*** Begin section ***
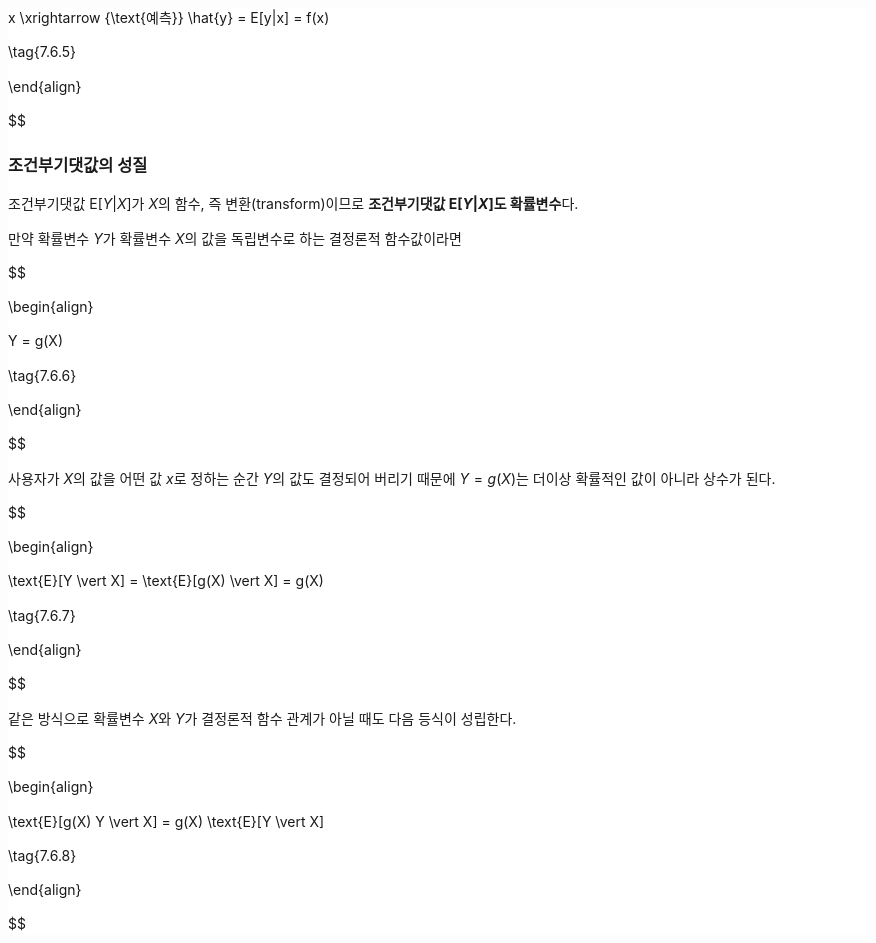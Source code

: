 x \xrightarrow {\text{예측}} \hat{y} = E[y|x] = f(x)

\tag{7.6.5}

\end{align}

$$


### 조건부기댓값의 성질


조건부기댓값 $\text{E}[Y \vert X]$가 $X$의 함수, 즉 변환(transform)이므로 **조건부기댓값 $\text{E}[Y \vert X]$도 확률변수**다.





만약 확률변수 $Y$가 확률변수 $X$의 값을 독립변수로 하는 결정론적 함수값이라면 



$$

\begin{align}

Y = g(X)

\tag{7.6.6}

\end{align}

$$



사용자가 $X$의 값을 어떤 값 $x$로 정하는 순간 $Y$의 값도 결정되어 버리기 때문에 $Y=g(X)$는 더이상 확률적인 값이 아니라 상수가 된다.



$$

\begin{align}

\text{E}[Y \vert X] = \text{E}[g(X) \vert X] = g(X)

\tag{7.6.7}

\end{align}

$$



같은 방식으로 확률변수 $X$와 $Y$가 결정론적 함수 관계가 아닐 때도 다음 등식이 성립한다.



$$

\begin{align}

\text{E}[g(X) Y \vert X] = g(X) \text{E}[Y \vert X]

\tag{7.6.8}

\end{align}

$$
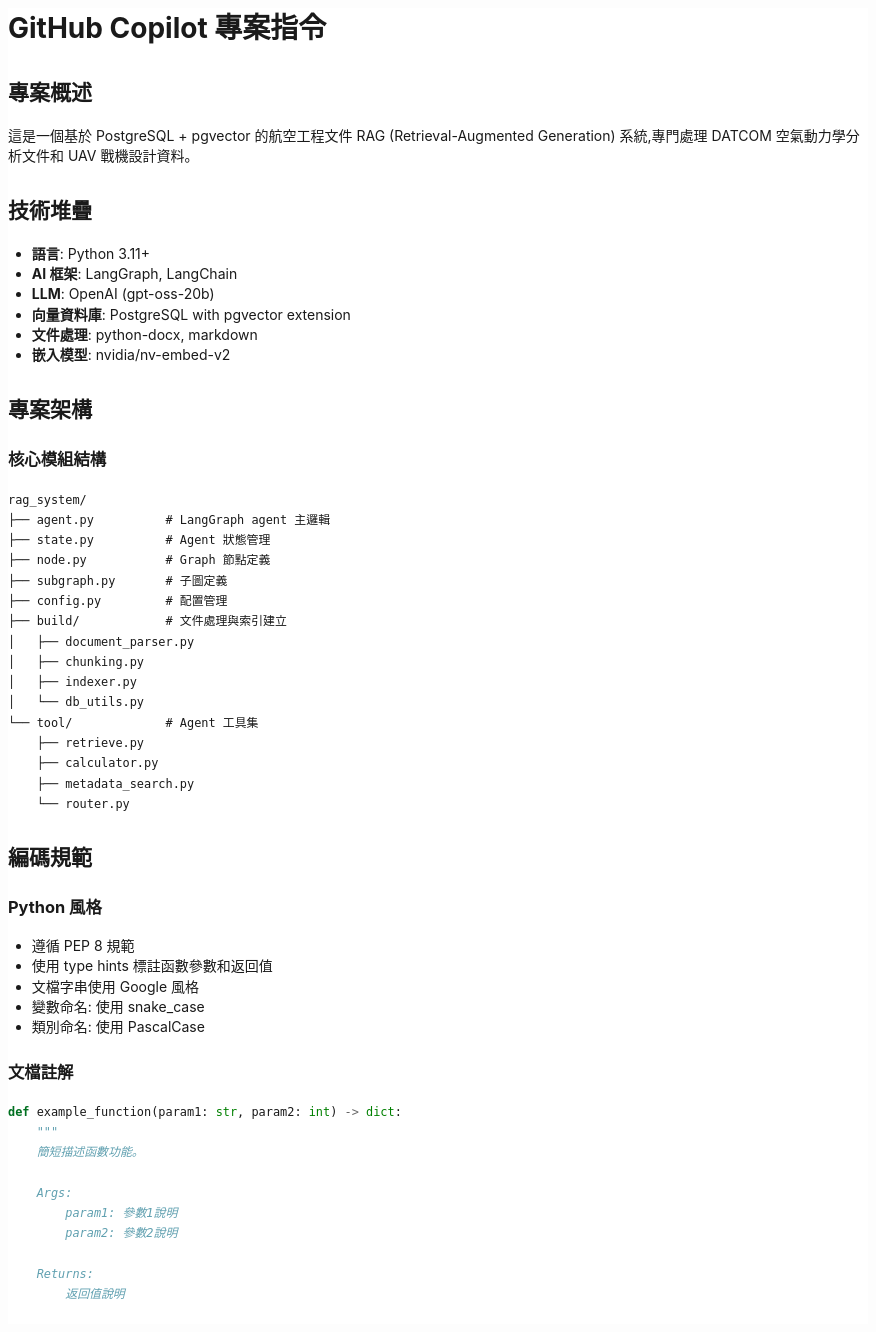 # GitHub Copilot 專案指令

## 專案概述

這是一個基於 PostgreSQL + pgvector 的航空工程文件 RAG (Retrieval-Augmented Generation) 系統,專門處理 DATCOM 空氣動力學分析文件和 UAV 戰機設計資料。

## 技術堆疊

- **語言**: Python 3.11+
- **AI 框架**: LangGraph, LangChain
- **LLM**: OpenAI (gpt-oss-20b)
- **向量資料庫**: PostgreSQL with pgvector extension
- **文件處理**: python-docx, markdown
- **嵌入模型**: nvidia/nv-embed-v2

## 專案架構

### 核心模組結構
```
rag_system/
├── agent.py          # LangGraph agent 主邏輯
├── state.py          # Agent 狀態管理
├── node.py           # Graph 節點定義
├── subgraph.py       # 子圖定義
├── config.py         # 配置管理
├── build/            # 文件處理與索引建立
│   ├── document_parser.py
│   ├── chunking.py
│   ├── indexer.py
│   └── db_utils.py
└── tool/             # Agent 工具集
    ├── retrieve.py
    ├── calculator.py
    ├── metadata_search.py
    └── router.py
```

## 編碼規範

### Python 風格
- 遵循 PEP 8 規範
- 使用 type hints 標註函數參數和返回值
- 文檔字串使用 Google 風格
- 變數命名: 使用 snake_case
- 類別命名: 使用 PascalCase

### 文檔註解
```python
def example_function(param1: str, param2: int) -> dict:
    """
    簡短描述函數功能。
    
    Args:
        param1: 參數1說明
        param2: 參數2說明
    
    Returns:
        返回值說明
    
```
*** End section ***
— Exercise instructions —
Lines above with "결정론적" in them are the ones to copy.

— Exercise output —
만약 확률변수 $Y$가 확률변수 $X$의 값을 독립변수로 하는 결정론적 함수값이라면 
같은 방식으로 확률변수 $X$와 $Y$가 결정론적 함수 관계가 아닐 때도 다음 등식이 성립한다.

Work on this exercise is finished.